March 21

1 Samuel 9-12, Psalm 80

When life is going along like the photos everyone posts on social media or their Christmas cards, life is easy. But oftentimes that is not reality. When things are not going our way what do we fall back on : our pride or God? When we vote in an election and the other candidate wins, do we root for him to do well or against him? When you felt you deserved the promotion at work and they pick someone else, do we wish that person well or hope for their failure? When you think your kid should be the quarterback of the football team and they pick another kid, do you want to see them throw interceptions or touchdowns? When the girl you thought would one day be your wife chooses another guy, do you seek their success or failure? The question really is when we feel slighted or jilted do we respond in prideful hurt and anger based on what we believe we deserve, or do we respond as a servant of God seeking the best for others and even praying for them?

From the moment the children desired a king instead of Samuel, you can tell his pride is hurt. We read in 1 Samuel 8:7, "And the Lord said to Samuel, "Heed the voice of the people in all that they say to you; for they have not rejected you, but they have rejected Me, that I should not reign over them." Its understanding, God has faithfully led the people through his servant Samuel, and now that the people do not want Samuel's sons to lead them but desire a king, that Samuel's feelings were hurt. When Saul is being coronated at Gilgal in 1 Samuel 12, you can still see the hurt in Samuel. Notice Samuel's opening statements in 12:2-3, "And now here is the king, walking before you; and I am old and gray headed, and look, my sons are with you. I have walked before you from my childhood to this day. Here I am. Witness against me before the Lord and before His anointed: Whose ox have I taken, or whose donkey have I taken, or whom have I cheated? Whom have I oppressed, or from whose hand have I received any bribe...". After then recanting their nation's history and pointing to their folly in choosing a man over God, he concludes his public statement in 12:23, "Moreover, as for me, far be it from me that I should sin against the Lord in ceasing to pray for you; but I will teach you the good and the right way." Though his pride was hurt, he chose to follow God and not the dictates of a wounded pride. When Jesus was on the cross in pain, being mocked we witness no anger or pride, but instead He said in Luke 23:34, "Father, forgive them, for they do not know what they do." In Acts 14:19-20, we read, "...they stoned Paul and dragged him out of the city, supposing him to be dead. However, when the disciples gathered around him, he rose up and went into the city...". Paul did not act in prideful anger despite being stoned but lovingly went back in before those who stoned him and preached.

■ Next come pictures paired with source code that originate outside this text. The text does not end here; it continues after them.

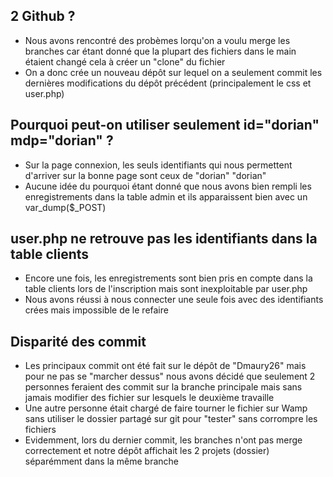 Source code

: ## 2 Github ? 
* Nous avons rencontré des probèmes lorqu'on a voulu merge les branches car étant donné que la plupart des fichiers dans le main étaient changé cela à créer un "clone" du fichier 
* On a donc crée un nouveau dépôt sur lequel on a seulement commit les dernières modifications du dépôt précédent (principalement le css et user.php)
## Pourquoi peut-on utiliser seulement id="dorian" mdp="dorian" ?
* Sur la page connexion, les seuls identifiants qui nous permettent d'arriver sur la bonne page sont ceux de "dorian" "dorian"
* Aucune idée du pourquoi étant donné que nous avons bien rempli les enregistrements dans la table admin et ils apparaissent bien avec un var_dump($_POST)
## user.php ne retrouve pas les identifiants dans la table clients 
* Encore une fois, les enregistrements sont bien pris en compte dans la table clients lors de l'inscription mais sont inexploitable par user.php
* Nous avons réussi à nous connecter une seule fois avec des identifiants crées mais impossible de le refaire
## Disparité des commit 
* Les principaux commit ont été fait sur le dépôt de "Dmaury26" mais pour ne pas se "marcher dessus" nous avons décidé que seulement 2 personnes feraient des commit sur la branche principale mais sans jamais modifier des fichier sur lesquels le deuxième travaille
* Une autre personne était chargé de faire tourner le fichier sur Wamp sans utiliser le dossier partagé sur git pour "tester" sans corrompre les fichiers
* Evidemment, lors du dernier commit, les branches n'ont pas merge correctement et notre dépôt affichait les 2 projets (dossier) séparémment dans la même branche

The reality of life is that we will all face disappointment and wounds to our pride. Oftentimes, if not careful, we can choose to lean on our own feelings and respond in anger and wishing another poorly. These are the times that we must lean on God and empty ourselves of pride. Samuel prayed for those who rejected him and his counsel. Jesus and Paul prayed for their accusers and attackers. These are the examples we should seek to follow when attacked and hurt. We read in 1 Peter 4:8, "And above all things have fervent love for one another, for "love will cover a multitude of sins."